Tuesday, December 29, 2009

How to coup with life ... and death on Facebook?

I noticed in 2008 a surge of people writing on my brother's friend, John's facebook wall. Obviously intrigued by the website hulabalo I checked in, only to find comments of regret, loss, and sadness right above "untag me in that pic!" comments. I felt horrible for not only hearing about the loss through facebook creepin, but also for my brother who refuses to get facebook. After calling him across the midwest to console him he asked how I knew if I was over 350 miles away. "Um, well" Caught facebook stalking a death? It felt wrong. I felt horrible. I lied and said mom called me.

In 2009 tragedy sturck me much deeper in my chest when I found out my friend of 8 years had passed away. Another friend had called me because she knew I was all alone, with no one around from my past to inform me. Moments after my shock another friend of mine called.
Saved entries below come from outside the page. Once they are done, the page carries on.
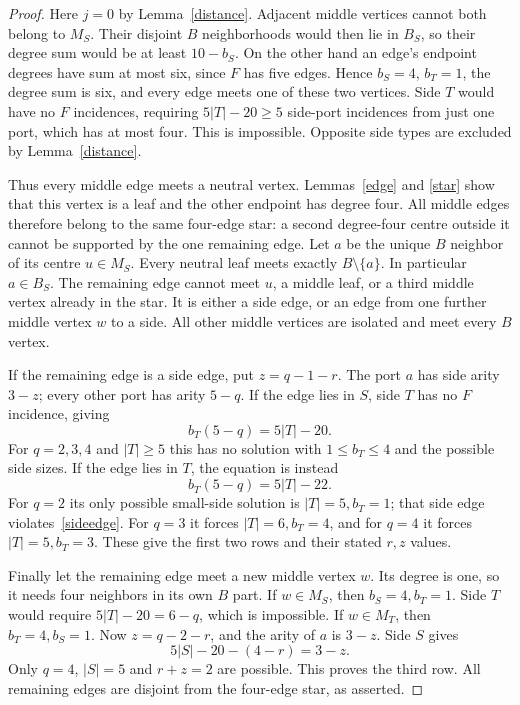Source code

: \documentclass[11pt]{article}
\begin{document}
\begin{proof}
Here $j=0$ by Lemma~\ref{distance}. Adjacent middle vertices cannot both
belong to $M_S$. Their disjoint $B$ neighborhoods would then lie in
$B_S$, so their degree sum would be at least $10-b_S$. On the other hand
an edge's endpoint degrees have sum at most six, since $F$ has five
edges. Hence $b_S=4$, $b_T=1$, the degree sum is six, and every edge
meets one of these two vertices. Side $T$ would have no $F$ incidences,
requiring $5|T|-20\geq5$ side-port incidences from just one port, which
has at most four. This is impossible. Opposite side types are excluded
by Lemma~\ref{distance}.

Thus every middle edge meets a neutral vertex. Lemmas~\ref{edge} and
\ref{star} show that this vertex is a leaf and the other endpoint has
degree four. All middle edges therefore belong to the same four-edge
star: a second degree-four centre outside it cannot be supported by the
one remaining edge. Let $a$ be the unique $B$ neighbor of its centre
$u\in M_S$. Every neutral leaf meets exactly $B\setminus\{a\}$.
In particular $a\in B_S$. The remaining edge cannot meet $u$, a middle
leaf, or a third middle vertex already in the star. It is either a
side edge, or an edge from one further middle vertex $w$ to a side.
All other middle vertices are isolated and meet every $B$ vertex.

If the remaining edge is a side edge, put $z=q-1-r$. The port $a$ has
side arity $3-z$; every other port has arity $5-q$. If the edge lies
in $S$, side $T$ has no $F$ incidence, giving
\[
 b_T(5-q)=5|T|-20.
\]
For $q=2,3,4$ and $|T|\geq5$ this has no solution with
$1\leq b_T\leq4$ and the possible side sizes. If the edge lies in $T$,
the equation is instead
\[
 b_T(5-q)=5|T|-22.
\]
For $q=2$ its only possible small-side solution is $|T|=5,b_T=1$;
that side edge violates~\eqref{sideedge}. For $q=3$ it forces
$|T|=6,b_T=4$, and for $q=4$ it forces $|T|=5,b_T=3$.
These give the first two rows and their stated $r,z$ values.

Finally let the remaining edge meet a new middle vertex $w$. Its degree
is one, so it needs four neighbors in its own $B$ part. If $w\in M_S$,
then $b_S=4,b_T=1$. Side $T$ would require
$5|T|-20=6-q$, which is impossible. If $w\in M_T$, then
$b_T=4,b_S=1$. Now $z=q-2-r$, and the arity of $a$ is $3-z$.
Side $S$ gives
\[
 5|S|-20-(4-r)=3-z.
\]
Only $q=4$, $|S|=5$ and $r+z=2$ are possible. This proves the third row.
All remaining edges are disjoint from the four-edge star, as asserted.
\end{proof}
\end{document}
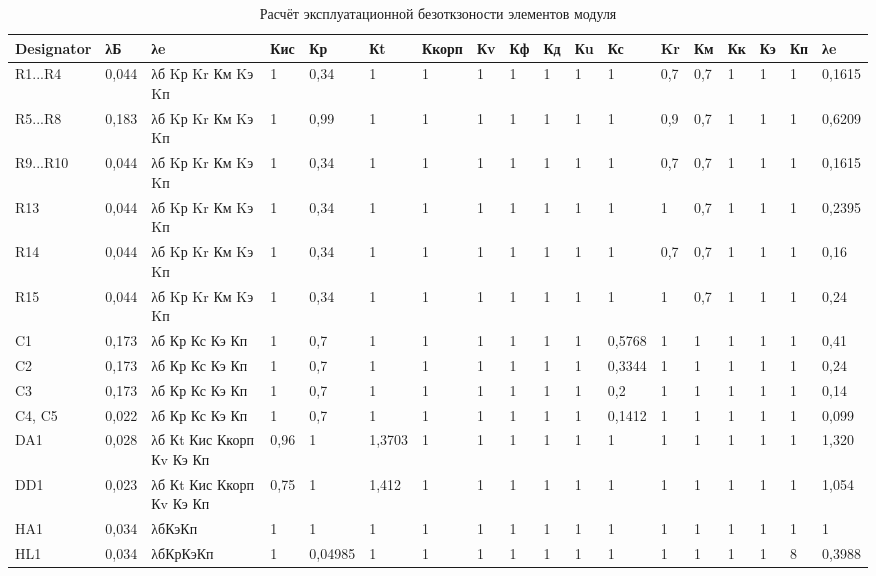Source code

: \begin{sidewaystable}
  \centering
  \small
  \caption{Расчёт эксплуатационной безоткзоности элементов модуля}
  \begin{tabular}{|l |l |l |l |l |l |l |l |l |l |l |l |l |l |l |l |l |l |}
    \hline
Designator  &   λБ  & λe                 & Кис & Кр & Кt & Ккорп & Кv & Кф & Кд & Кu & Кс & Kr & Км & Кк & Кэ & Кп & λe   \\ \hline
R1...R4     & 0,044 & λб Kр Kr Км Kэ Kп  & 1 & 0,34 & 1 & 1 & 1 & 1 & 1 & 1 & 1 & 0,7 & 0,7 & 1 & 1 & 1 & 0,1615 \\ \hline
R5...R8     & 0,183 & λб Kр Kr Км Kэ Kп  & 1 & 0,99 & 1 & 1 & 1 & 1 & 1 & 1 & 1 & 0,9 & 0,7 & 1 & 1 & 1 & 0,6209 \\ \hline
R9...R10    & 0,044 & λб Kр Kr Км Kэ Kп  & 1 & 0,34 & 1 & 1 & 1 & 1 & 1 & 1 & 1 & 0,7 & 0,7 & 1 & 1 & 1 & 0,1615 \\ \hline
R13         & 0,044 & λб Kр Kr Км Kэ Kп  & 1 & 0,34 & 1 & 1 & 1 & 1 & 1 & 1 & 1 & 1 & 0,7 & 1 & 1 & 1 & 0,2395  \\ \hline
R14         & 0,044 & λб Kр Kr Км Kэ Kп  & 1 & 0,34 & 1 & 1 & 1 & 1 & 1 & 1 & 1 & 0,7 & 0,7 & 1 & 1 & 1 & 0,16 \\ \hline
R15         & 0,044 & λб Kр Kr Км Kэ Kп  & 1 & 0,34 & 1 & 1 & 1 & 1 & 1 & 1 & 1 & 1 & 0,7 & 1 & 1 & 1 & 0,24  \\ \hline
C1          & 0,173 & λб Кр Кс Кэ Кп  & 1 & 0,7 & 1 & 1 & 1 & 1 & 1 & 1 & 0,5768 & 1 & 1 & 1 & 1 & 1 & 0,41 \\ \hline
C2          & 0,173 & λб Кр Кс Кэ Кп  & 1 & 0,7 & 1 & 1 & 1 & 1 & 1 & 1 & 0,3344 & 1 & 1 & 1 & 1 & 1 & 0,24 \\ \hline
C3          & 0,173 & λб Кр Кс Кэ Кп  & 1 & 0,7 & 1 & 1 & 1 & 1 & 1 & 1 & 0,2 & 1 & 1 & 1 & 1 & 1 & 0,14 \\ \hline
C4, C5      & 0,022 & λб Кр Кс Кэ Кп  & 1 & 0,7 & 1 & 1 & 1 & 1 & 1 & 1 & 0,1412 & 1 & 1 & 1 & 1 & 1 & 0,099 \\ \hline
DA1         & 0,028 & λб Кt Кис Ккорп Кv Кэ Кп & 0,96 & 1 & 1,3703 & 1 & 1 & 1 & 1 & 1 & 1 & 1 & 1 & 1 & 1 & 1 & 1,320 \\ \hline
DD1         & 0,023 & λб Кt Кис Ккорп Кv Кэ Кп & 0,75 & 1 & 1,412 & 1 & 1 & 1 & 1 & 1 & 1 & 1 & 1 & 1 & 1 & 1 & 1,054 \\ \hline
HA1         & 0,034 & λбКэКп & 1 & 1 & 1 & 1 & 1 & 1 & 1 & 1 & 1 & 1 & 1 & 1 & 1 & 1 & 1 \\ \hline
HL1         & 0,034 & λбКрКэКп & 1 & 0,04985 & 1 & 1 & 1 & 1 & 1 & 1 & 1 & 1 & 1 & 1 & 1 & 8 & 0,3988 \\ \hline

\end{tabular}
\end{sidewaystable}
"Hey, um, this is going to sound weird but... Did anyone die from Greendale?" my friend said.
"Yeah. you're going to want to sit down." After telling her the worst, I asked "How did you know someone had died, but not who?"
"I was on facebook."

With basically everyone in the world who matters (except my brother who claims he will "have too many girls after him" if all of his information is out there) on password protected facebook, what is the protocol for death? What is socially acceptable? If I was to die tomorrow, my legacy would be me and a friend waving like 8 year old girls next to a 7 foot tall Coca-cola bear at the Coke museum in Atlanta. It makes you wonder if there should be some sort of automatic inactivity alert that deletes a facebook account. No one wants to lose a loved one so young, that's unnatural and tough enough, but to reminisce about so and so, and still be able to talk to them via wall posts - It doesn't seem satisfying to me, just sad.


Sunday, August 2, 2009

The Age of the Idiot, the Death of the TV Star

I'm starting to wonder if reality TV is actually a good thing. I'm sure writers are having a hissy fit for not being invited to the reality TV money making machine, and trees are relieved that we don't have to murder as many of them to write story lines down, however watching a 'regular person' is a hindrance as well as a blessing. New forms of trashy tards are popping up all over my TV and yet the self esteem boost i get while watching won't let me turn away. I fear the mystique and glamore associated with entertainment stars is vanishing as a result of professional strippers, waiters and men who traded in brains for calve muscles. There is no way a Sally Field archetype would or could be prevalent today, when one could look up photos on any gossip site of her cooter drunk (ew, when she was younger) on the sidewalk in seconds. Instead of glamore and class we settle for low life trash. My only question is why are so many people eager to embrace the reality star appeal? It's like 6 degrees of reality TV. I can think of my brother's friend's baby mama who was on a reality show, can you? Does that make you happy, or sad?

Monday, July 13, 2009

Why I don't like my birthday

I enjoy getting older for pivotal moments, like getting my license, being able to casually come and go when I please from strip clubs, and for getting into bars so the world can see my awe inspiring dance moves, but other than that, I wish I did not get older. On Thursday I turn 22 and I fear I am just going to feel unaccomplished. I look at those stupid tween fuckers making millions of dollars and I will be without job security but plus a $50,000 piece of paper that says I am higher educated. goodie gum drops.

Sunday, June 7, 2009

Why I Hate the Weather and It Hates Me Back

This weekend I went 4.5 hours out of my way to go to my lake cabin on the first cold and rainy weekend of the summer. With all of the advances in technology I always wondered two things - why have video cell phones (where you can live chat with the person you are talking to, like Skype) NOT been invented or popularized yet, and why have we not figured out a way to control the weather? I think the world, (or just the U.S.A. - lets be serious, I don't care about other countries) should invest in a big umbrella and tanning light so it would only rain in April and it would always be warm in Summer. I would be willing to donate a dollar and this button I found in my car for the cause.

Monday, June 1, 2009

Why Blogs Suck

I understand the irony about writing about why blogs suck on a blog and...times are tough, I would have made a newsletter but I don't have the funds to invest in a printing press. The reason blogs suck-or excuse me-maybe why blogs are ineffective, is because about 7 people (and by people I mean creepers who in no way are important in your actual life, just web 2.0 life) read your posts unless you post about superficial things like celebrities with their crotches hanging out. I think it might be more beneficial to hire a carrier pigeon and have him/her (I'm certainly not sexist) fly to the 7 people I want to read my thoughts about random topics that are in no way expert opinions and give them this exact note on a very small letter.